[Source texts of formatted documents]
----------------------------------------

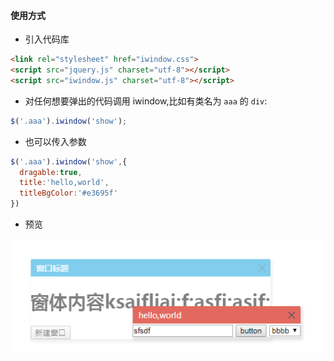 #### 使用方式

* 引入代码库

``` html
<link rel="stylesheet" href="iwindow.css">
<script src="jquery.js" charset="utf-8"></script>
<script src="iwindow.js" charset="utf-8"></script>
```

* 对任何想要弹出的代码调用 iwindow,比如有类名为 `aaa` 的 `div`:

``` javascript
$('.aaa').iwindow('show');
```

* 也可以传入参数

``` javascript
$('.aaa').iwindow('show',{
  dragable:true,
  title:'hello,world',
  titleBgColor:'#e3695f'
})
```

* 预览

![预览](./capture.png?raw=true '预览')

----------------------------------------

Transcribe the records in full and exactly. Pictures stay out.

#### [Exercise result]
 #### 使用方式

* 引入代码库

``` html
<link rel="stylesheet" href="iwindow.css">
<script src="jquery.js" charset="utf-8"></script>
<script src="iwindow.js" charset="utf-8"></script>
```

* 对任何想要弹出的代码调用 iwindow,比如有类名为 `aaa` 的 `div`:

``` javascript
$('.aaa').iwindow('show');
```

* 也可以传入参数

``` javascript
$('.aaa').iwindow('show',{
  dragable:true,
  title:'hello,world',
  titleBgColor:'#e3695f'
})
```

* 预览

![预览](./capture.png?raw=true '预览')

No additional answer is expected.